SUMMARY
The discussion centers on deriving the infinitesimal generator for a bridged gamma process, specifically within the context of a curve-following stochastic control problem. The infinitesimal generator is defined as the operator \(\mathcal{L}\) acting on \(\mathcal{C}^{2, 1}\) test functions, with the formula \(\mathcal{L} f(x, t) = \lim_{h\rightarrow 0^+} \frac{\mathbb{E}(f(X_{t+h}) | X_t = x) - f(x)}{h}\). Participants suggest utilizing the forward and backward Kolmogorov equations to derive the generator, particularly by examining the conditional joint distribution and incorporating jump terms. The discussion also references the methodology for the Brownian bridge as a potential starting point for understanding the bridged gamma process.
PREREQUISITES
- Understanding of stochastic processes, particularly Ito processes and Lévy processes.

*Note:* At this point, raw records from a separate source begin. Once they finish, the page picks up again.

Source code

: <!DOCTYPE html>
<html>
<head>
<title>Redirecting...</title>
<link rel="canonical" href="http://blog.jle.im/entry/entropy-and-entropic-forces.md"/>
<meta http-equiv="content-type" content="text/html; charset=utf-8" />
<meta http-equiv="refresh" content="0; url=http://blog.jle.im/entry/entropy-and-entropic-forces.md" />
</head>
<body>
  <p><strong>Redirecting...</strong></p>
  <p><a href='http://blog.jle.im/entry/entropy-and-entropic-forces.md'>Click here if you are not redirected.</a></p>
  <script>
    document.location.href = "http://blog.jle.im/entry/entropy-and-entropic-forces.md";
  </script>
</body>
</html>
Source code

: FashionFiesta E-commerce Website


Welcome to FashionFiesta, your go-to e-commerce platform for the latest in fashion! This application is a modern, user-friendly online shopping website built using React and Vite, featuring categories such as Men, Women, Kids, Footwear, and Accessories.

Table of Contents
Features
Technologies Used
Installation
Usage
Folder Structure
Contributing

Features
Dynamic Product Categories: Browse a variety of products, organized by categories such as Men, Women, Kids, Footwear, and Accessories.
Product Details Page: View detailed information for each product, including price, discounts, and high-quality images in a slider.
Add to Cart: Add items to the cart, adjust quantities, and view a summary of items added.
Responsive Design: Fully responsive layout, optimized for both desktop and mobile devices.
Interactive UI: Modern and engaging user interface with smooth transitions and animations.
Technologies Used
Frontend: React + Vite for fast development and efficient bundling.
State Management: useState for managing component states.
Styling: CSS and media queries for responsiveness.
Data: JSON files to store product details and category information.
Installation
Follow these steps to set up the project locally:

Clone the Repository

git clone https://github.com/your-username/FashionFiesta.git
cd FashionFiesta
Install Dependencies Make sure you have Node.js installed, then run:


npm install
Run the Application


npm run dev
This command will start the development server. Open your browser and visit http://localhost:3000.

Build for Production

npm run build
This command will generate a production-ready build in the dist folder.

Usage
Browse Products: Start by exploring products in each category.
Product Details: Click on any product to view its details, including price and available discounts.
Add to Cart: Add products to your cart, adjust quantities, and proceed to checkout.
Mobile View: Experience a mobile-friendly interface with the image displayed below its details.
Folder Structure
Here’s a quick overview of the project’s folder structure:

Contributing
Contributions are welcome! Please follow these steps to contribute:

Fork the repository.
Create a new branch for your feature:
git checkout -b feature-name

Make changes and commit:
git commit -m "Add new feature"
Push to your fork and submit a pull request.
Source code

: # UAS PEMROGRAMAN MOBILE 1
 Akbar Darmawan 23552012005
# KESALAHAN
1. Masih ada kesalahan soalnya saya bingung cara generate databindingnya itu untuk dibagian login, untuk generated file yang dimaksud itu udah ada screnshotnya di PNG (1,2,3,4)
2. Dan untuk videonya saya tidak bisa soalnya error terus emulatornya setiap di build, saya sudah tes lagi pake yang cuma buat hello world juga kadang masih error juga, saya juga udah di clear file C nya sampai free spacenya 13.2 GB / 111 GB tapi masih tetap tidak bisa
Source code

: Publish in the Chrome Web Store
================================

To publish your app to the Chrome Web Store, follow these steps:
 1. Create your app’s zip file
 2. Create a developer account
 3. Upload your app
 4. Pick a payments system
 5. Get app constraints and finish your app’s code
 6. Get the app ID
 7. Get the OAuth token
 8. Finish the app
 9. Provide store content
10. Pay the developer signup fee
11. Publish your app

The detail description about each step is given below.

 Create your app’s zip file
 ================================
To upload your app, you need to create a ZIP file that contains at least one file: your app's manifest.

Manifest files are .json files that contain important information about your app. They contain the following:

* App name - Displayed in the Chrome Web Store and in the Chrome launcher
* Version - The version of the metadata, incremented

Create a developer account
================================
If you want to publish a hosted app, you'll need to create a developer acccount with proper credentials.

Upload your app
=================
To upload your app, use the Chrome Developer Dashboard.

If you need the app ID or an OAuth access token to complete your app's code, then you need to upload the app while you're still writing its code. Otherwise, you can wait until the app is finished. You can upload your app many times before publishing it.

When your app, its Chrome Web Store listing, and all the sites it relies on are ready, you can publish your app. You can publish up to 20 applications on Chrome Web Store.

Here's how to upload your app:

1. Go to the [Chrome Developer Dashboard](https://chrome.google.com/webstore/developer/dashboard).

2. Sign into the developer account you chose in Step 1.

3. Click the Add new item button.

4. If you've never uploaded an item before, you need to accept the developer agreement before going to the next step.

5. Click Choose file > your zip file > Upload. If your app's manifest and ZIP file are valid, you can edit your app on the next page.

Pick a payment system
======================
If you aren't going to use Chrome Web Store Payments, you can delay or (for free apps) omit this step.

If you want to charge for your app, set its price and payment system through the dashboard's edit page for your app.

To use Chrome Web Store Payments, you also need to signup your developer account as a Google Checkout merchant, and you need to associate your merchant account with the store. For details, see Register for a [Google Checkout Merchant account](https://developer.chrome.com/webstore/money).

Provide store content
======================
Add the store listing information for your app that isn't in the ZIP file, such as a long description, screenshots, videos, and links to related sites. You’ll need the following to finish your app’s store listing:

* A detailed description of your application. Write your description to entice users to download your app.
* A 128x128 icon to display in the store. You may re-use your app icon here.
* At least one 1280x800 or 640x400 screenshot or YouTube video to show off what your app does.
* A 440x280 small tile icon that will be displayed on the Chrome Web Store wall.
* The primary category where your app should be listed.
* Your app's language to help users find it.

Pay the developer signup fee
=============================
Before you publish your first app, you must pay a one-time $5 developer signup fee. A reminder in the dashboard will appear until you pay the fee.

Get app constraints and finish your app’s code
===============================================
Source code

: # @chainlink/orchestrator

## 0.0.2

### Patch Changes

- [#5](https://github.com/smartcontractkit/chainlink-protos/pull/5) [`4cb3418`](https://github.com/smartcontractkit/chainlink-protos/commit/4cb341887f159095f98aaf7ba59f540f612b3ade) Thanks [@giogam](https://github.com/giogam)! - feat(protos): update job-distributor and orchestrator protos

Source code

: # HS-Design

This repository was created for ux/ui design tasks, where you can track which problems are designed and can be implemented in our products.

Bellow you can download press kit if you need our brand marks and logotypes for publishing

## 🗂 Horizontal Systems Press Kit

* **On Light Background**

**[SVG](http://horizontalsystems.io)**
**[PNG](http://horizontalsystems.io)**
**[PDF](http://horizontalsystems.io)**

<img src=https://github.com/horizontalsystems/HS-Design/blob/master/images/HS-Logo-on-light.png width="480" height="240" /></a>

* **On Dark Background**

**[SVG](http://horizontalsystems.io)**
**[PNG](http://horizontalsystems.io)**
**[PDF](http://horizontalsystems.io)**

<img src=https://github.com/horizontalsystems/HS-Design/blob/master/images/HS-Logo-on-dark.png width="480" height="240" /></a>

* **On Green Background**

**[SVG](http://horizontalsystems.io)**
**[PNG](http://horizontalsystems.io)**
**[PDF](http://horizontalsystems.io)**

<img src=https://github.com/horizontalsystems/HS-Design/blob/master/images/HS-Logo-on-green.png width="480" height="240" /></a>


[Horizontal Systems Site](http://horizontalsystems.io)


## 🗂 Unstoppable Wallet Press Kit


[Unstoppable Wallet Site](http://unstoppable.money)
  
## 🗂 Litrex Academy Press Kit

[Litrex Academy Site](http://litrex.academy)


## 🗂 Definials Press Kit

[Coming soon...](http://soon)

- Familiarity with the Brownian bridge and its properties as a Gaussian process.
- Knowledge of the forward and backward Kolmogorov equations.
- Proficiency in calculus, specifically differentiation and limits.
NEXT STEPS
- Research the derivation of the infinitesimal generator for the Brownian bridge.
- Study the application of forward and backward Kolmogorov equations in stochastic processes.
- Explore the properties and applications of bridged gamma processes in stochastic control.
- Examine the role of jump terms in modifying transition densities in stochastic processes.
USEFUL FOR
Mathematicians, financial analysts, and researchers in stochastic control theory seeking to deepen their understanding of infinitesimal generators and their applications in complex stochastic processes.